À la tête d’une délégation composée d’une dizaine de ministres, le Premier Ministre chef du gouvernement, Choguel Kokalla Maïga, a entamé mercredi une visite de quatre jours au Burkina Faso. Cette visite, selon le PM, s’inscrit dans le cadre du renforcement de la coopération entre le Mali et le Burkina Faso, notamment dans la lutte contre le terrorisme et dans bien de domaines comme les échanges commerciaux, les transports. Le Hic est que le premier ministre effectue ce voyage princier, à bord de l’avion présidentiel, au moment où les caisses de l’Etat sont vides et où le Mali peine à mobiliser les ressources dont il a besoin sur le marché financier sous régional. Pour rappel alors que le Mali a cherché 35 milliards le pays n’a eu que 12,922 milliards de F CFA soit un taux de couverture de 36, 92 %. Comment le PM d’un pays sous embargo financier peut-il se permettre de voyager à des coûts exorbitants ? Nos autorités sont-elles conscientes de la gravité de la crise financière et surtout de son impact négatif sur le quotidien du malien lambda ? Cette visite du premier ministre au Burkina Faso n’a aucun impact positif sur le Mali. En effet, le Mali est au bord de l’implosion sociale, beaucoup d’entreprises ont mis la clef sous le paillasson mettant du coup des milliers de chef de famille au chômage. L’inflation galope mettant en danger la vie des paisibles citoyens qui ne peuvent plus garantir les trois repas quotidien, ni assurer leurs soins de santé, même primaires. Le secteur privé poumon de l’économie est sur le point de s’effondrer. Au lieu de parer au plus pressé en cherchant à renflouer les caisses de l’Etat on les vide avec des dépenses à la fois inopportunes et malsaines.

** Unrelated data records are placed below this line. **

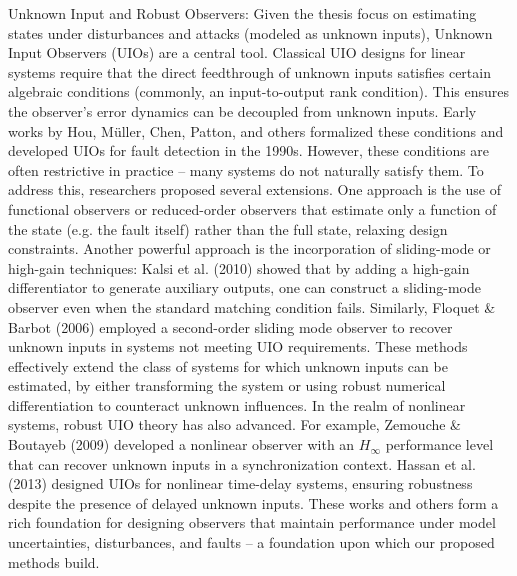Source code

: Unknown Input and Robust Observers: Given the thesis focus on estimating states under disturbances and attacks (modeled as unknown inputs), Unknown Input Observers (UIOs) are a central tool. Classical UIO designs for linear systems require that the direct feedthrough of unknown inputs satisfies certain algebraic conditions (commonly, an input-to-output rank condition). This ensures the observer’s error dynamics can be decoupled from unknown inputs. Early works by Hou, Müller, Chen, Patton, and others formalized these conditions and developed UIOs for fault detection in the 1990s. However, these conditions are often restrictive in practice – many systems do not naturally satisfy them. To address this, researchers proposed several extensions. One approach is the use of functional observers or reduced-order observers that estimate only a function of the state (e.g. the fault itself) rather than the full state, relaxing design constraints. Another powerful approach is the incorporation of sliding-mode or high-gain techniques: Kalsi et al. (2010) showed that by adding a high-gain differentiator to generate auxiliary outputs, one can construct a sliding-mode observer even when the standard matching condition fails. Similarly, Floquet \& Barbot (2006) employed a second-order sliding mode observer to recover unknown inputs in systems not meeting UIO requirements. These methods effectively extend the class of systems for which unknown inputs can be estimated, by either transforming the system or using robust numerical differentiation to counteract unknown influences. In the realm of nonlinear systems, robust UIO theory has also advanced. For example, Zemouche \& Boutayeb (2009) developed a nonlinear observer with an $H_\infty$ performance level that can recover unknown inputs in a synchronization context. Hassan et al. (2013) designed UIOs for nonlinear time-delay systems, ensuring robustness despite the presence of delayed unknown inputs. These works and others form a rich foundation for designing observers that maintain performance under model uncertainties, disturbances, and faults – a foundation upon which our proposed methods build.

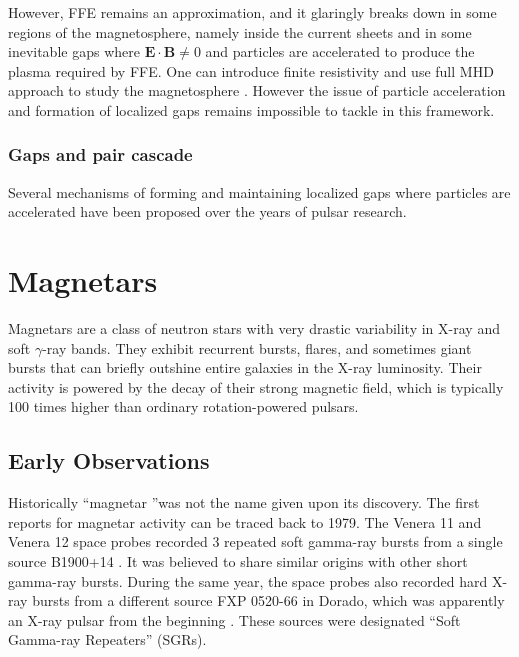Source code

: 
However, FFE remains an approximation, and it glaringly breaks down in some
regions of the magnetosphere, namely inside the current sheets and in some
inevitable gaps where $\mathbf{E}\cdot \mathbf{B} \neq 0$ and particles are
accelerated to produce the plasma required by FFE. One can introduce finite
resistivity and use full MHD approach to study the magnetosphere %
. However the issue of particle acceleration and formation of localized gaps
remains impossible to tackle in this framework.

\subsubsection{Gaps and pair cascade}
\label{sec:gap-models}

Several mechanisms of forming and maintaining localized gaps where particles are
accelerated have been proposed over the years of pulsar research.


\section{Magnetars}
\label{sec:intro-magnetars}

Magnetars are a class of neutron stars with very drastic variability in X-ray
and soft $\gamma$-ray bands. They exhibit recurrent bursts, flares, and
sometimes giant bursts that can briefly outshine entire galaxies in the X-ray
luminosity. Their activity is powered by the decay of their strong magnetic
field, which is typically 100 times higher than ordinary rotation-powered
pulsars.

\subsection{Early Observations}
\label{sec:intro-magnetar-observation}

Historically ``magnetar ''was not the name given upon its discovery. The first
reports for magnetar activity can be traced back to 1979. The Venera 11 and
Venera 12 space probes recorded 3 repeated soft gamma-ray bursts from a single
source B1900+14 \citep{mazets_soft_1979}. It was believed to share similar
origins with other short gamma-ray bursts. During the same year, the space
probes also recorded hard X-ray bursts from a different source FXP 0520-66 in
Dorado, which was apparently an X-ray pulsar from the beginning
\citep{mazets_observations_1979}. These sources were designated ``Soft Gamma-ray
Repeaters'' (SGRs).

A la question de savoir si la visite du PM et sa forte délégation, à bord du Boeing présidentiel, a des retombées positives sur le Mali ?
La réponse est simplement non car le déplacement de l’avion présidentiel a un coût financier énorme dans un pays qui peine à trouver des ressources. Du prix du kérosène au frais de stationnement, en passant par la prise en charge de l’équipage. La modestie aurait recommandé d’emprunter les vols réguliers, surtout que le Burkina Faso est à seulement 45 mn vol d’oiseau. Ensuite pourquoi aller avec une telle forte délégation dans un pays qui a les mêmes difficultés que nous et qui doit minimiser ses charges. Cette visite ne pourrait avoir d’autre qualificatif qu’une randonnée politique. Elle ne saurait être une quelconque visite de planification de stratégie de lutter contre le terrorisme, car cela relève du domaine militaire pas politique. Il parait inadmissible qu’après la visite ratée de Gao, que le PM puisse encore initier un tel voyage surtout à bord du Boeing Présidentiel, au moment où les ressources se font de plus en plus rares.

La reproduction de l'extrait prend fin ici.